4/9 — UTC at the Movies (1)

  I've set this up so that today we're looking directly at the "texts" of Uncle Tom on film. Then for Wednesday we'll look at materials that will contextualize the biggest movie version, and give us one cinematic way to bring the story of Stowe's story into our times. But first, a different way to view the films, if you're interested:

      All the movie clips I'll ask you to see are available online through links below, but if you'd rather watch whole movies, I've asked the Robertson Media Center to put 7 items on reserve. You can see the list by clicking on the link above.

  • Selling Uncle Tom: A Cultural Montage

  • MOVIES HOMEPAGE   Start by reading this page, to get a brief introduction to UTC ON FILM.

  • Edison-Porter Film (1903)   This is the first movie version of UTC — and, I'd argue, the "first American movie" (though film historians mostly cite The Great Train Robbery, I think because they'd rather see "American movies" born with a western rather than a sentimental melodrama). Online you'll view this 14-minute "full length" film in 22 clips. The movie you're seeing was adapted from a Tom Show that had been adapted from Aiken's script that had been adapted from Stowe's novel. As a text it was very easy for viewers in 1903 to "read," but much more difficult in 21st century. If you're using the clips to view the film, you'll also read the Edison Catalogue captions for each scene (which may have served as a script for a narration that accompanied showing of the film) -- but if you decide to watch the film in Clemons, print out and take along the catalogue, at THIS LINK, and use it to orient yourself to what's happening on screen.

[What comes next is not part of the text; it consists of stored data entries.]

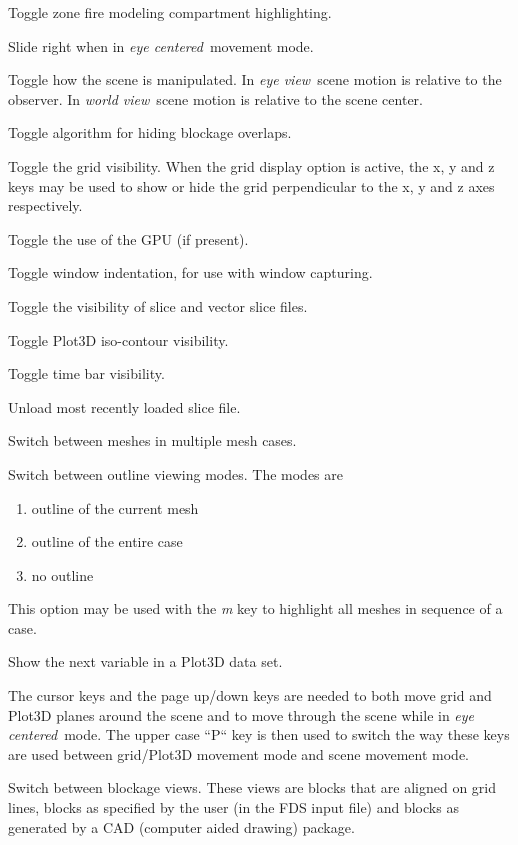 \documentclass[11pt,twoside]{book}
\newcommand{\kitem}[1]{\item[{\bf {\tt #1 \  }} \hfill]}
\begin{document}
\kitem{C}Toggle zone fire modeling compartment highlighting.

\kitem{d,D}Slide right when in {\em eye centered}\ movement mode.

\kitem{e,E}Toggle how the scene is manipulated.  In {\em eye
view}\ scene motion is relative to the observer.  In {\em world
view}\ scene motion is relative to the scene center.

\kitem{F}Toggle algorithm for hiding blockage overlaps.

\kitem{g}Toggle the grid visibility.  When the grid display option
is active, the x, y and z keys may be used to show or hide the
grid perpendicular to the x, y and z axes respectively.

\kitem{G}Toggle the use of the GPU (if present).

 \kitem{h}Toggle window indentation, for use with window
capturing.

\kitem{H}Toggle the visibility of slice and vector slice files.

\kitem{i,I}Toggle Plot3D iso-contour visibility.

\kitem{k,K}Toggle time bar visibility.

\kitem{L}Unload most recently loaded slice file.


\kitem{m,M}Switch between meshes in multiple mesh cases.

\kitem{o,O}Switch between outline viewing modes. The modes are
\begin{enumerate}
\item outline of the current mesh
\item outline of the entire case
\item no outline
\end{enumerate}
This option may be used with the {\em m} key to highlight all meshes in sequence of a case.

\kitem{p}Show the next variable in a Plot3D data set.

\kitem{P}The cursor keys and the page up/down keys are needed to
both move grid and Plot3D planes around the scene and to move
through the scene while in {\em eye centered}\ mode.  The upper
case ``P`` key is then used to switch the way these keys are used
between grid/Plot3D movement mode and scene movement mode.


\kitem{q,Q}Switch between blockage views.  These views are blocks
that are aligned on grid lines, blocks as specified by the user
(in the FDS input file) and blocks as generated by a CAD (computer
aided drawing) package.
\end{document}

  • 16 CLIPS FROM 1927 FILM   This 2-hour "full length" Universal film is the last of the studio productions of UTC. For Wednesday I'll ask you to look at a lot of material about it, but for today's class looking at and thinking about the clips will be enough.

  • SCREENING ROOM   On this page you can look at scenes from the other two extant silent UTC's, the 1910 Vitagraph and the 1914 World productions (the first movie version to cast an African American to play Tom). You'll already have seen 1903 and 1927 clips on this page, but now you can compare their representations to the others'.

  • Edison's UTC & Lubin's Dupe   The other film Uncle Tom's no longer exist, but in the rest of the items in this syllabus you'll be able to get some idea what they looked like. On this page, you'll also see another UTC Company performing the story for the cameras of Sigmund Lubin, Edison's Philadelphia rival who regularly copied the movies Porter made. The similarly between the scenes, costumes and imagery of the two movies also reflects the standardization of the "Tom Show" by the start of the 20th century.

  • REVIEW OF LOST 1910 MOVIE   This gives a plot summary of another missing movie.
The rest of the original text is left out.